§ **REQUIREMENT**
Your copy should repeat each record below exactly and contain no images.

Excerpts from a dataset

=-=-=

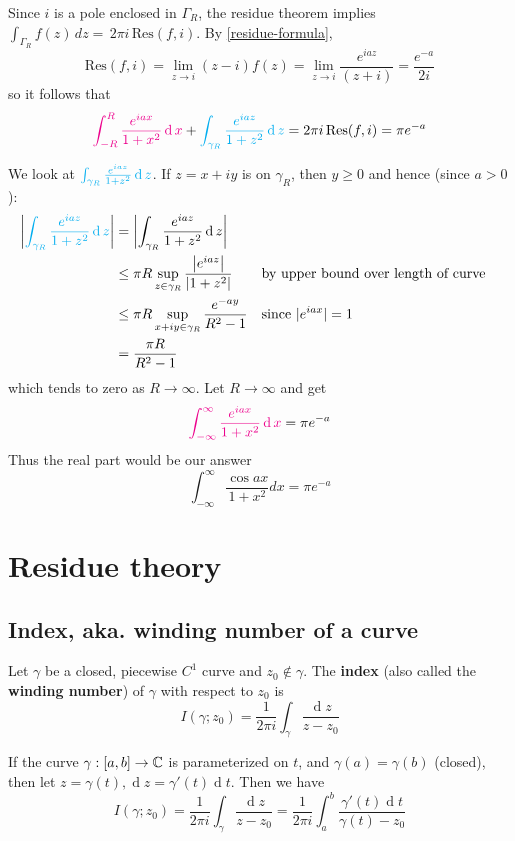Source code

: \documentclass[12pt]{article}
\renewcommand{\d}{\ensuremath{\operatorname{d}}}
\begin{document}
Since $i$ is a pole enclosed in $\Gamma_R$, the residue theorem implies \(\int_{\Gamma_{R}}f(z)\,d z=\,2\pi i\,\mathrm{Res}(f,i)\). By \cref{residue-formula}, \[\mathrm{Res}(f,i)=\operatorname*{lim}_{z\rightarrow i}(z-i)f(z)=\operatorname*{lim}_{z\rightarrow i}\frac{e^{i a z}}{(z+i)}=\frac{e^{-a}}{2i}\] so it follows that 
\[\rt{\int_{-R}^{R}{\frac{e^{i a x}}{1+x^{2}}}\d x}+\bt{\int_{\gamma_{R}}{\frac{e^{i a z}}{1+z^{2}}}\d z}=2\pi i\,\mathrm{Res}(f,i)=\pi e^{-a}\]

We look at $\bt{\int_{\gamma_{R}}{\frac{e^{i a z}}{1+z^{2}}}\d z}$. If $z=x+i y$ is on $\gamma_R$, then $y \geq 0$ and hence (since $a>0$):
\[\begin{aligned}
    \left|\bt{\int_{\gamma_{R}}{\frac{e^{i a z}}{1+z^{2}}}\d z}\right| & =\left|\int_{\gamma_R} \frac{e^{i a z}}{1+z^2} \d z\right| \\
    & \leq \pi R \sup _{z \in \gamma_R} \frac{\left|e^{i a z}\right|}{\left|1+z^2\right|} &&\text{by upper bound over length of curve}\\
    & \leq \pi R \sup _{x+i y \in \gamma_R} \frac{e^{-a y}}{R^2-1} &&\text{since }|e^{iax}|=1\\
    & =\frac{\pi R}{R^2-1}
    \end{aligned}\]
which tends to zero as $R \rightarrow \infty$.
Let $R \rightarrow \infty$ and get \[\rt{\int_{-\infty}^{\infty} \frac{e^{i a x}}{1+x^2} \d x}=\pi e^{-a}\] Thus the real part would be our answer \[\int_{-\infty}^{\infty} \frac{\cos a x}{1+x^2} d x=\pi e^{-a}\]

\section{Residue theory}
\subsection{Index, aka. winding number of a curve}
 Let $\gamma$ be a closed, piecewise $C^1$ curve and $z_0\notin \gamma$. The \textbf{index} (also called the \textbf{winding number}) of $\gamma$ with respect to $z_0$ is \[I(\gamma;z_0)=\frac{1}{2\pi i}\int_{\gamma}\frac{\d z}{z-z_0}\]

\rmk If the curve $\gamma:[a,b]\to \mathbb{C}$ is parameterized on $t$, and $\gamma(a)=\gamma(b)$ (closed), then let $z=\gamma(t), \d z=\gamma'(t)\d t$. Then we have \[I(\gamma;z_0)=\frac{1}{2\pi i}\int_{\gamma}\frac{\d z}{z-z_0} = \frac{1}{2\pi i}\int_{a}^{b}\frac{\gamma'(t)\d t}{\gamma(t)-z_0}\]
\end{document}
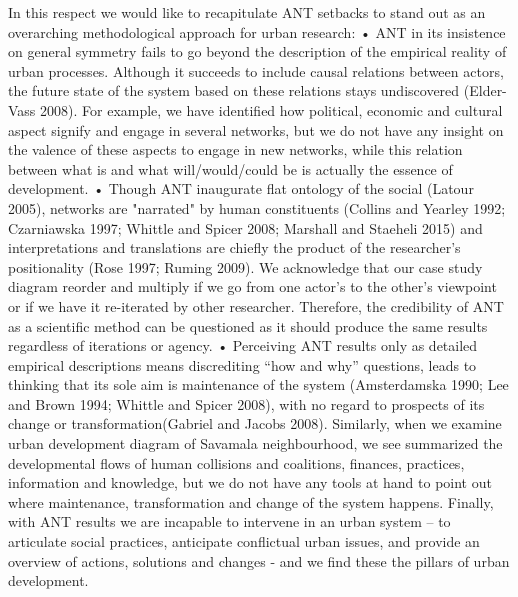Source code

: \documentclass[11pt]{report}
\begin{document}
In this respect we would like to recapitulate ANT setbacks to stand out as an overarching methodological approach for urban research:
•	ANT in its insistence on general symmetry fails to go beyond the description of the empirical reality of urban processes. Although it succeeds to include causal relations between actors, the future state of the system based on these relations stays undiscovered (Elder-Vass 2008). For example, we have identified how political, economic and cultural aspect signify and engage in several networks, but we do not have any insight on the valence of these aspects to engage in new networks, while this relation between what is and what will/would/could be is actually the essence of development.
•	Though ANT inaugurate flat ontology of the social (Latour 2005), networks are "narrated" by human constituents (Collins and Yearley 1992; Czarniawska 1997; Whittle and Spicer 2008;  Marshall and Staeheli 2015) and interpretations and translations are chiefly the product of the researcher’s positionality  (Rose 1997;  Ruming 2009). We acknowledge that our case study diagram reorder and multiply if we go from one actor’s to the other’s viewpoint or if we have it re-iterated by other researcher. Therefore, the credibility of ANT as a scientific method can be questioned as it should produce the same results regardless of iterations or agency.
•	Perceiving ANT results only as detailed empirical descriptions means discrediting “how and why” questions, leads to thinking that its sole aim is maintenance of the system   (Amsterdamska 1990; Lee and Brown 1994; Whittle and Spicer 2008), with no regard to prospects of its change or transformation(Gabriel and Jacobs 2008). Similarly, when we examine urban development diagram of Savamala neighbourhood, we see summarized the developmental ﬂows of human collisions and coalitions, finances, practices, information and knowledge, but we do not have any tools at hand to point out where maintenance, transformation and change of the system happens. Finally, with ANT results we are incapable to intervene in an urban system – to articulate social practices, anticipate conflictual urban issues, and provide an overview of actions, solutions and changes - and we find these the pillars of urban development. 
\end{document}
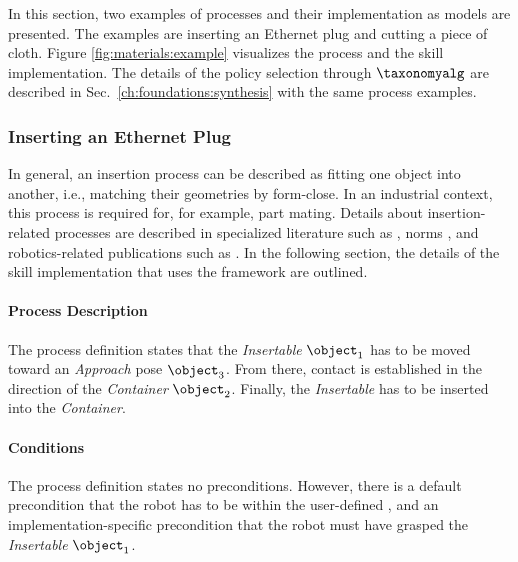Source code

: In this section, two examples of processes and their implementation as \skillmodelabbr{} models are presented.
The examples are inserting an Ethernet plug and cutting a piece of cloth.
Figure \ref{fig:materials:example} visualizes the process and the skill implementation.
The details of the policy selection through $\taxonomyalg$ are described in Sec.~\ref{ch:foundations:synthesis} with the same process examples.

\begin{figure*}[ht!]
    \centering
    
    \caption{The two examples show the process description and their corresponding \skillmodelabbr{} models.}
    \label{fig:materials:example}
\end{figure*}

\subsubsection{Inserting an Ethernet Plug}

In general, an insertion process can be described as fitting one object into another, i.e., matching their geometries by form-close.
In an industrial context, this process is required for, for example, part mating.
Details about insertion-related processes are described in specialized literature such as \cite{Feldmann.2014}, norms \cite{DeutschesInstitutfurNormung.01.09.2003}, and robotics-related publications such as \cite{Broenink.1996,Chhatpar.2001}.
In the following section, the details of the skill implementation that uses the \skillmodelabbr{} framework are outlined.

\paragraph{Process Description}

The process definition states that the \textit{Insertable} $\object_1$ has to be moved toward an \textit{Approach} pose $\object_3$.
From there, contact is established in the direction of the \textit{Container} $\object_2$.
Finally, the \textit{Insertable} has to be inserted into the \textit{Container}.

\paragraph{Conditions}

The process definition states no preconditions.
However, there is a default precondition that the robot has to be within the user-defined \roi, and an implementation-specific precondition that the robot must have grasped the \textit{Insertable} $\object_1$.

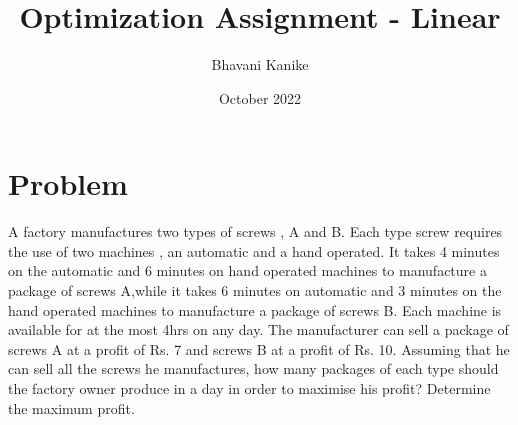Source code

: \documentclass[journal,10pt]{article}
\title{\textbf{Optimization Assignment - Linear}}
\author{Bhavani Kanike}
\date{October 2022}
\begin{document}
\maketitle


\section*{Problem}
\fi
A factory manufactures two types of screws , A and B. Each type screw requires the use of two machines , an automatic and a hand operated. It takes 4 minutes on the automatic and 6 minutes on hand operated machines to manufacture a package of screws A,while it takes 6 minutes on automatic and 3 minutes on the hand operated machines to manufacture a package of screws B. Each machine is available for at the most 4hrs on any day. The manufacturer can sell a package of screws A at a profit of Rs. 7 and screws B at a profit of Rs. 10. Assuming that he can sell all the screws he manufactures, how many packages of each type should the factory owner produce in a day in order to maximise his profit? Determine the maximum profit.
\\
\solution
\iffalse
\end{document}
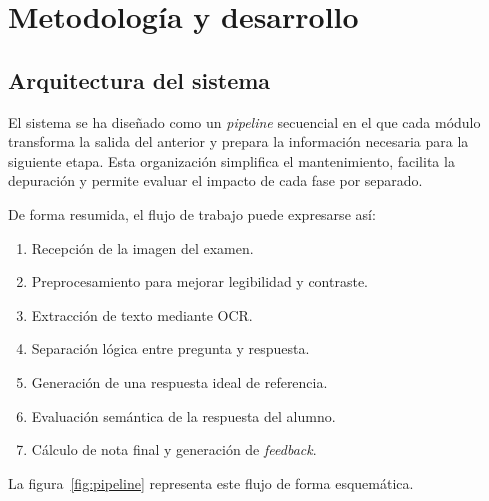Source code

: \chapter{Metodología y desarrollo}
\label{cap:metodologia}

\section{Arquitectura del sistema}

El sistema se ha diseñado como un \emph{pipeline} secuencial en el que cada módulo transforma la salida del anterior y prepara la información necesaria para la siguiente etapa. Esta organización simplifica el mantenimiento, facilita la depuración y permite evaluar el impacto de cada fase por separado.

De forma resumida, el flujo de trabajo puede expresarse así:

\begin{enumerate}[leftmargin=1.6em]
  \item Recepción de la imagen del examen.
  \item Preprocesamiento para mejorar legibilidad y contraste.
  \item Extracción de texto mediante OCR.
  \item Separación lógica entre pregunta y respuesta.
  \item Generación de una respuesta ideal de referencia.
  \item Evaluación semántica de la respuesta del alumno.
  \item Cálculo de nota final y generación de \emph{feedback}.
\end{enumerate}

La figura~\ref{fig:pipeline} representa este flujo de forma esquemática.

=-=-=

§ **EXPECTED OUTPUT**
Source code

: \documentclass[12pt]{article}
\renewcommand{\d}{\ensuremath{\operatorname{d}}}
\begin{document}
Since $i$ is a pole enclosed in $\Gamma_R$, the residue theorem implies \(\int_{\Gamma_{R}}f(z)\,d z=\,2\pi i\,\mathrm{Res}(f,i)\). By \cref{residue-formula}, \[\mathrm{Res}(f,i)=\operatorname*{lim}_{z\rightarrow i}(z-i)f(z)=\operatorname*{lim}_{z\rightarrow i}\frac{e^{i a z}}{(z+i)}=\frac{e^{-a}}{2i}\] so it follows that 
\[\rt{\int_{-R}^{R}{\frac{e^{i a x}}{1+x^{2}}}\d x}+\bt{\int_{\gamma_{R}}{\frac{e^{i a z}}{1+z^{2}}}\d z}=2\pi i\,\mathrm{Res}(f,i)=\pi e^{-a}\]

We look at $\bt{\int_{\gamma_{R}}{\frac{e^{i a z}}{1+z^{2}}}\d z}$. If $z=x+i y$ is on $\gamma_R$, then $y \geq 0$ and hence (since $a>0$):
\[\begin{aligned}
    \left|\bt{\int_{\gamma_{R}}{\frac{e^{i a z}}{1+z^{2}}}\d z}\right| & =\left|\int_{\gamma_R} \frac{e^{i a z}}{1+z^2} \d z\right| \\
    & \leq \pi R \sup _{z \in \gamma_R} \frac{\left|e^{i a z}\right|}{\left|1+z^2\right|} &&\text{by upper bound over length of curve}\\
    & \leq \pi R \sup _{x+i y \in \gamma_R} \frac{e^{-a y}}{R^2-1} &&\text{since }|e^{iax}|=1\\
    & =\frac{\pi R}{R^2-1}
    \end{aligned}\]
which tends to zero as $R \rightarrow \infty$.
Let $R \rightarrow \infty$ and get \[\rt{\int_{-\infty}^{\infty} \frac{e^{i a x}}{1+x^2} \d x}=\pi e^{-a}\] Thus the real part would be our answer \[\int_{-\infty}^{\infty} \frac{\cos a x}{1+x^2} d x=\pi e^{-a}\]

\section{Residue theory}
\subsection{Index, aka. winding number of a curve}
 Let $\gamma$ be a closed, piecewise $C^1$ curve and $z_0\notin \gamma$. The \textbf{index} (also called the \textbf{winding number}) of $\gamma$ with respect to $z_0$ is \[I(\gamma;z_0)=\frac{1}{2\pi i}\int_{\gamma}\frac{\d z}{z-z_0}\]

\rmk If the curve $\gamma:[a,b]\to \mathbb{C}$ is parameterized on $t$, and $\gamma(a)=\gamma(b)$ (closed), then let $z=\gamma(t), \d z=\gamma'(t)\d t$. Then we have \[I(\gamma;z_0)=\frac{1}{2\pi i}\int_{\gamma}\frac{\d z}{z-z_0} = \frac{1}{2\pi i}\int_{a}^{b}\frac{\gamma'(t)\d t}{\gamma(t)-z_0}\]
\end{document}
Source code

: \documentclass[11pt]{report}
\begin{document}
In this respect we would like to recapitulate ANT setbacks to stand out as an overarching methodological approach for urban research:
•	ANT in its insistence on general symmetry fails to go beyond the description of the empirical reality of urban processes. Although it succeeds to include causal relations between actors, the future state of the system based on these relations stays undiscovered (Elder-Vass 2008). For example, we have identified how political, economic and cultural aspect signify and engage in several networks, but we do not have any insight on the valence of these aspects to engage in new networks, while this relation between what is and what will/would/could be is actually the essence of development.
•	Though ANT inaugurate flat ontology of the social (Latour 2005), networks are "narrated" by human constituents (Collins and Yearley 1992; Czarniawska 1997; Whittle and Spicer 2008;  Marshall and Staeheli 2015) and interpretations and translations are chiefly the product of the researcher’s positionality  (Rose 1997;  Ruming 2009). We acknowledge that our case study diagram reorder and multiply if we go from one actor’s to the other’s viewpoint or if we have it re-iterated by other researcher. Therefore, the credibility of ANT as a scientific method can be questioned as it should produce the same results regardless of iterations or agency.
•	Perceiving ANT results only as detailed empirical descriptions means discrediting “how and why” questions, leads to thinking that its sole aim is maintenance of the system   (Amsterdamska 1990; Lee and Brown 1994; Whittle and Spicer 2008), with no regard to prospects of its change or transformation(Gabriel and Jacobs 2008). Similarly, when we examine urban development diagram of Savamala neighbourhood, we see summarized the developmental ﬂows of human collisions and coalitions, finances, practices, information and knowledge, but we do not have any tools at hand to point out where maintenance, transformation and change of the system happens. Finally, with ANT results we are incapable to intervene in an urban system – to articulate social practices, anticipate conflictual urban issues, and provide an overview of actions, solutions and changes - and we find these the pillars of urban development. 
\end{document}
Source code

: In this section, two examples of processes and their implementation as \skillmodelabbr{} models are presented.
The examples are inserting an Ethernet plug and cutting a piece of cloth.
Figure \ref{fig:materials:example} visualizes the process and the skill implementation.
The details of the policy selection through $\taxonomyalg$ are described in Sec.~\ref{ch:foundations:synthesis} with the same process examples.

\begin{figure*}[ht!]
    \centering
    
    \caption{The two examples show the process description and their corresponding \skillmodelabbr{} models.}
    \label{fig:materials:example}
\end{figure*}

\subsubsection{Inserting an Ethernet Plug}

In general, an insertion process can be described as fitting one object into another, i.e., matching their geometries by form-close.
In an industrial context, this process is required for, for example, part mating.
Details about insertion-related processes are described in specialized literature such as \cite{Feldmann.2014}, norms \cite{DeutschesInstitutfurNormung.01.09.2003}, and robotics-related publications such as \cite{Broenink.1996,Chhatpar.2001}.
In the following section, the details of the skill implementation that uses the \skillmodelabbr{} framework are outlined.

\paragraph{Process Description}

The process definition states that the \textit{Insertable} $\object_1$ has to be moved toward an \textit{Approach} pose $\object_3$.
From there, contact is established in the direction of the \textit{Container} $\object_2$.
Finally, the \textit{Insertable} has to be inserted into the \textit{Container}.

\paragraph{Conditions}

The process definition states no preconditions.
However, there is a default precondition that the robot has to be within the user-defined \roi, and an implementation-specific precondition that the robot must have grasped the \textit{Insertable} $\object_1$.

Source code

: \documentclass[journal,10pt]{article}
\title{\textbf{Optimization Assignment - Linear}}
\author{Bhavani Kanike}
\date{October 2022}
\begin{document}
\maketitle


\section*{Problem}
\fi
A factory manufactures two types of screws , A and B. Each type screw requires the use of two machines , an automatic and a hand operated. It takes 4 minutes on the automatic and 6 minutes on hand operated machines to manufacture a package of screws A,while it takes 6 minutes on automatic and 3 minutes on the hand operated machines to manufacture a package of screws B. Each machine is available for at the most 4hrs on any day. The manufacturer can sell a package of screws A at a profit of Rs. 7 and screws B at a profit of Rs. 10. Assuming that he can sell all the screws he manufactures, how many packages of each type should the factory owner produce in a day in order to maximise his profit? Determine the maximum profit.
\\
\solution
\iffalse
\end{document}
Source code

: \chapter{Metodología y desarrollo}
\label{cap:metodologia}

\section{Arquitectura del sistema}

El sistema se ha diseñado como un \emph{pipeline} secuencial en el que cada módulo transforma la salida del anterior y prepara la información necesaria para la siguiente etapa. Esta organización simplifica el mantenimiento, facilita la depuración y permite evaluar el impacto de cada fase por separado.

De forma resumida, el flujo de trabajo puede expresarse así:

\begin{enumerate}[leftmargin=1.6em]
  \item Recepción de la imagen del examen.
  \item Preprocesamiento para mejorar legibilidad y contraste.
  \item Extracción de texto mediante OCR.
  \item Separación lógica entre pregunta y respuesta.
  \item Generación de una respuesta ideal de referencia.
  \item Evaluación semántica de la respuesta del alumno.
  \item Cálculo de nota final y generación de \emph{feedback}.
\end{enumerate}

La figura~\ref{fig:pipeline} representa este flujo de forma esquemática.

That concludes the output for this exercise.